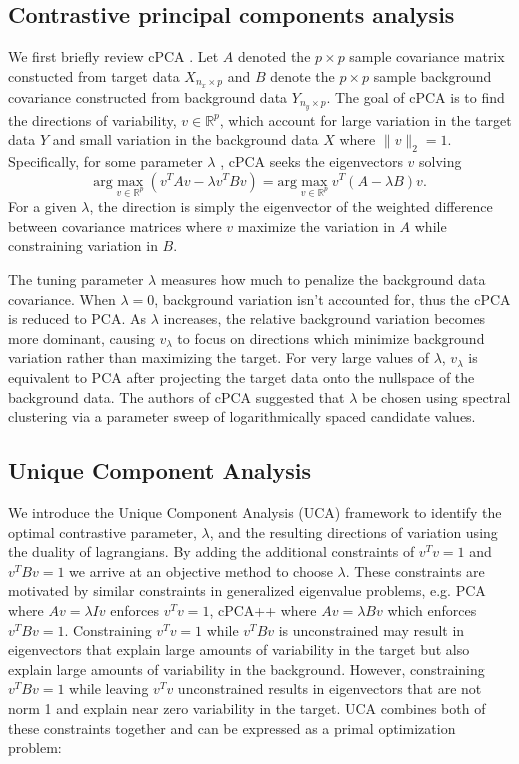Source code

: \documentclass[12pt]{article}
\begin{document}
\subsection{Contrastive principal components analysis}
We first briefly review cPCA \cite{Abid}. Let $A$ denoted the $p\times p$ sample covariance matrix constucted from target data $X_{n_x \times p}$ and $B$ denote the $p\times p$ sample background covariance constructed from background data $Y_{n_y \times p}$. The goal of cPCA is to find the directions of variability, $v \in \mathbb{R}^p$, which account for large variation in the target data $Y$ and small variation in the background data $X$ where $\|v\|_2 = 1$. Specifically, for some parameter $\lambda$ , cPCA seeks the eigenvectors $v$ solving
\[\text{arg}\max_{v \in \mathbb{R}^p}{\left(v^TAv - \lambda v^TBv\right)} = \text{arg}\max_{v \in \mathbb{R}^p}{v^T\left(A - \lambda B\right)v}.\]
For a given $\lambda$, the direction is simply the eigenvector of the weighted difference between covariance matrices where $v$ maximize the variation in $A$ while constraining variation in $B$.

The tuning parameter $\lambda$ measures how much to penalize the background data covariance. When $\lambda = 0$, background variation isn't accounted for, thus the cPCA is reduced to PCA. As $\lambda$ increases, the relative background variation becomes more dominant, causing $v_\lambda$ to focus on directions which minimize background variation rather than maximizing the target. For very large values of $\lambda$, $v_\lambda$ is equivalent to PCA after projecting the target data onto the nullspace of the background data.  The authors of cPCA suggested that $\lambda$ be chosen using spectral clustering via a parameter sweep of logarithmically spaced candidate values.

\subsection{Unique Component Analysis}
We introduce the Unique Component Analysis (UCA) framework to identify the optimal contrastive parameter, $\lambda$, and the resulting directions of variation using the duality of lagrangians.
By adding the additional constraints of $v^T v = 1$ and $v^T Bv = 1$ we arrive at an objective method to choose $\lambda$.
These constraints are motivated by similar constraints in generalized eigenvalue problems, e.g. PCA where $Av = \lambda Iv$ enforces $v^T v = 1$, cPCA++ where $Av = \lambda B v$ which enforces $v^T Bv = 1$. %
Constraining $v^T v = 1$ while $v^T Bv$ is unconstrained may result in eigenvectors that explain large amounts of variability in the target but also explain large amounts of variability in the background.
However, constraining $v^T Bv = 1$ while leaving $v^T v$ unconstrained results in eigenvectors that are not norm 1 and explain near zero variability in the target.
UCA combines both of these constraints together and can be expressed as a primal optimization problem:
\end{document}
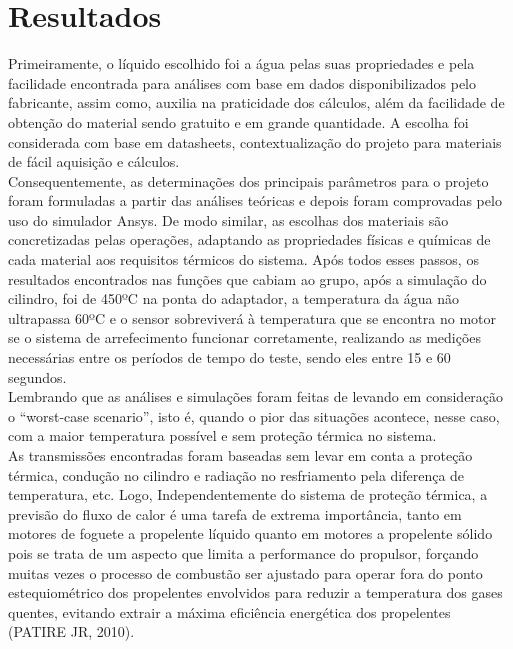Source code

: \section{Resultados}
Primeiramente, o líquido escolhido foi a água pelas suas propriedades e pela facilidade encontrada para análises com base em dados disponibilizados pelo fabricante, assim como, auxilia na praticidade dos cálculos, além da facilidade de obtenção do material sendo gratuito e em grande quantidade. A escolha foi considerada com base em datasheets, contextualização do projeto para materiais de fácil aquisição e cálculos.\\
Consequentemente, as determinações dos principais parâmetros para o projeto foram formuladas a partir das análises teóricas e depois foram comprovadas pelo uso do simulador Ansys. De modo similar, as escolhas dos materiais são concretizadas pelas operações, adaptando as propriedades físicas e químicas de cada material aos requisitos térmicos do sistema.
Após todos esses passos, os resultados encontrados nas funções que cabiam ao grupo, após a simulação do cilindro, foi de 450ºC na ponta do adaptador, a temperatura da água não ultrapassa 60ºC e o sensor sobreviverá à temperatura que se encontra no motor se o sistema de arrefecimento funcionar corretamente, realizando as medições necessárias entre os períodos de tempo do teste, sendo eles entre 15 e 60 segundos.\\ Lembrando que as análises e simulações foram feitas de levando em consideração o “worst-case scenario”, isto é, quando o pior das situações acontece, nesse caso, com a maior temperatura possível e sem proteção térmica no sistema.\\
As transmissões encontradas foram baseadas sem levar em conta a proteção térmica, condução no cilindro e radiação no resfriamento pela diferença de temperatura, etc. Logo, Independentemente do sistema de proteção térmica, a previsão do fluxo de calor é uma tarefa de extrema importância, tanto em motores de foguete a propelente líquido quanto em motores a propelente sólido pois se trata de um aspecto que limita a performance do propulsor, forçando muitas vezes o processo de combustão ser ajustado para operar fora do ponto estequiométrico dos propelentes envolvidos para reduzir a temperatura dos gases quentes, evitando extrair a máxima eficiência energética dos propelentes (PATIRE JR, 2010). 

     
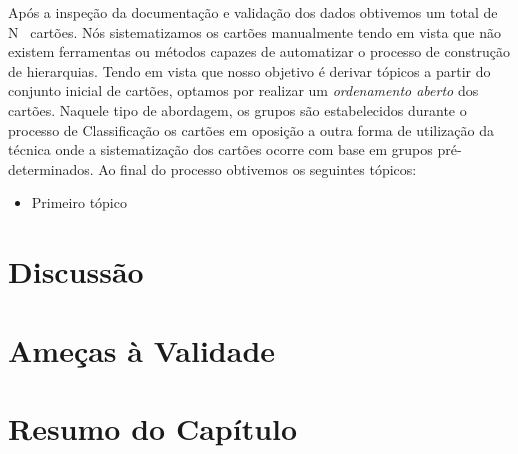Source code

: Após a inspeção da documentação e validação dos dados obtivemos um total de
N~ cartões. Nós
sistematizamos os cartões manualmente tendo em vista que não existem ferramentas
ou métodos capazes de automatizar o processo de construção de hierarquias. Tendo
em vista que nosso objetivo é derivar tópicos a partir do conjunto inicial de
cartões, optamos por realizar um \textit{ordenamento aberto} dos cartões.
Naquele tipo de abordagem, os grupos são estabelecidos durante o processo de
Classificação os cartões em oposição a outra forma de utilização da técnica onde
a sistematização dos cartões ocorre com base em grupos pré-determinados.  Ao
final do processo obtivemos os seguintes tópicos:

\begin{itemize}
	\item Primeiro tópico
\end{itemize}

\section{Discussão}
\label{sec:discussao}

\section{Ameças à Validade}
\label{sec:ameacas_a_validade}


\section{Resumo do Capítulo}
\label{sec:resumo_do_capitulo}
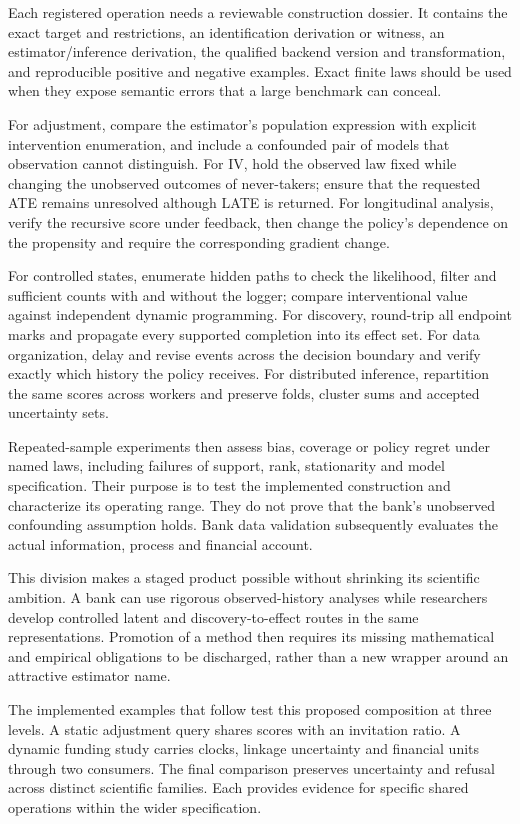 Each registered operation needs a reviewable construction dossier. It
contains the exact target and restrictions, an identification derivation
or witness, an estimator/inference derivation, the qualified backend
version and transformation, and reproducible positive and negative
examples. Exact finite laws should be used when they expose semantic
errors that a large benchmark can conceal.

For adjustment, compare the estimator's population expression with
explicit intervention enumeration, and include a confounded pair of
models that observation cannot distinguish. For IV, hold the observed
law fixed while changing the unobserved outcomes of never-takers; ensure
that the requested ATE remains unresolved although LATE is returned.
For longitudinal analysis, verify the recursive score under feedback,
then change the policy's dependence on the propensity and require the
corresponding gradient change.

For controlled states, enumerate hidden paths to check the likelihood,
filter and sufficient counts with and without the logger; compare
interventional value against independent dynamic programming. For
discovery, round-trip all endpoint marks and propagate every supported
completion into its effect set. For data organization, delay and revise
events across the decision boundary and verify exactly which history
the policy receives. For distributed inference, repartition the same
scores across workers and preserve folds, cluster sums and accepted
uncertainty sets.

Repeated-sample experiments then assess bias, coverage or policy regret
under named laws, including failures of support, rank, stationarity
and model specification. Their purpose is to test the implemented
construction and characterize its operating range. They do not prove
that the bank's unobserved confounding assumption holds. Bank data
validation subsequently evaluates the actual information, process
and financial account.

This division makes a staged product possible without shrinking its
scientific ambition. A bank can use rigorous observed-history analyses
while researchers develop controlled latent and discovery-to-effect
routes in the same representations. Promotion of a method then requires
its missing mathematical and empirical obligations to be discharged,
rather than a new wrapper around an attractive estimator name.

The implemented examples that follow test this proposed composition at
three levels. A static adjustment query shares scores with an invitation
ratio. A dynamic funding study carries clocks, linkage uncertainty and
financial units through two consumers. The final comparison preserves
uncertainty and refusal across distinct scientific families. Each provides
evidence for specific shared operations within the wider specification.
────
# Brief
Go through the records, tally the lines holding the word "derivation", and give only the tally.

# Answer space
2